>>

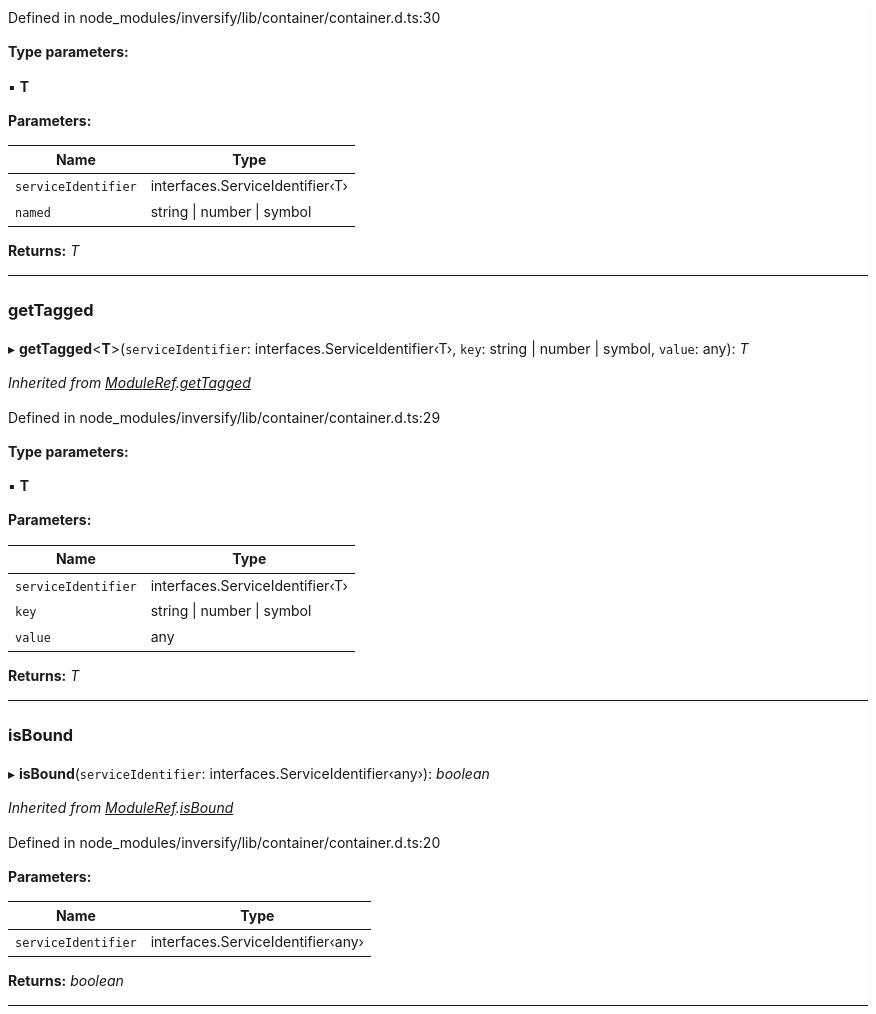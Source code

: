 Defined in node_modules/inversify/lib/container/container.d.ts:30

**Type parameters:**

▪ **T**

**Parameters:**

Name | Type |
------ | ------ |
`serviceIdentifier` | interfaces.ServiceIdentifier‹T› |
`named` | string &#124; number &#124; symbol |

**Returns:** *T*

___

###  getTagged

▸ **getTagged**<**T**>(`serviceIdentifier`: interfaces.ServiceIdentifier‹T›, `key`: string | number | symbol, `value`: any): *T*

*Inherited from [ModuleRef](_moduleref_.moduleref.md).[getTagged](_moduleref_.moduleref.md#gettagged)*

Defined in node_modules/inversify/lib/container/container.d.ts:29

**Type parameters:**

▪ **T**

**Parameters:**

Name | Type |
------ | ------ |
`serviceIdentifier` | interfaces.ServiceIdentifier‹T› |
`key` | string &#124; number &#124; symbol |
`value` | any |

**Returns:** *T*

___

###  isBound

▸ **isBound**(`serviceIdentifier`: interfaces.ServiceIdentifier‹any›): *boolean*

*Inherited from [ModuleRef](_moduleref_.moduleref.md).[isBound](_moduleref_.moduleref.md#isbound)*

Defined in node_modules/inversify/lib/container/container.d.ts:20

**Parameters:**

Name | Type |
------ | ------ |
`serviceIdentifier` | interfaces.ServiceIdentifier‹any› |

**Returns:** *boolean*

___
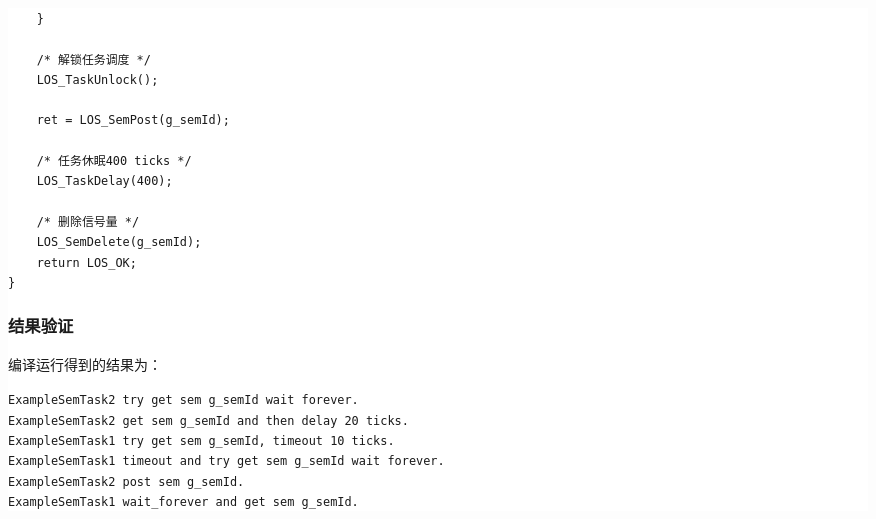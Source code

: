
 ```
    }

    /* 解锁任务调度 */
    LOS_TaskUnlock();

    ret = LOS_SemPost(g_semId);

    /* 任务休眠400 ticks */
    LOS_TaskDelay(400);

    /* 删除信号量 */
    LOS_SemDelete(g_semId);
    return LOS_OK;
}
```


### 结果验证

编译运行得到的结果为：

  
```
ExampleSemTask2 try get sem g_semId wait forever.
ExampleSemTask2 get sem g_semId and then delay 20 ticks.
ExampleSemTask1 try get sem g_semId, timeout 10 ticks.
ExampleSemTask1 timeout and try get sem g_semId wait forever.
ExampleSemTask2 post sem g_semId.
ExampleSemTask1 wait_forever and get sem g_semId.
```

<<

Exercise prompt: Beginning with the line that contains "编译运行得到的结果为：", restate word for word each line through the last one in the data, and write nothing more.

Solution:
编译运行得到的结果为：

  
```
ExampleSemTask2 try get sem g_semId wait forever.
ExampleSemTask2 get sem g_semId and then delay 20 ticks.
ExampleSemTask1 try get sem g_semId, timeout 10 ticks.
ExampleSemTask1 timeout and try get sem g_semId wait forever.
ExampleSemTask2 post sem g_semId.
ExampleSemTask1 wait_forever and get sem g_semId.
```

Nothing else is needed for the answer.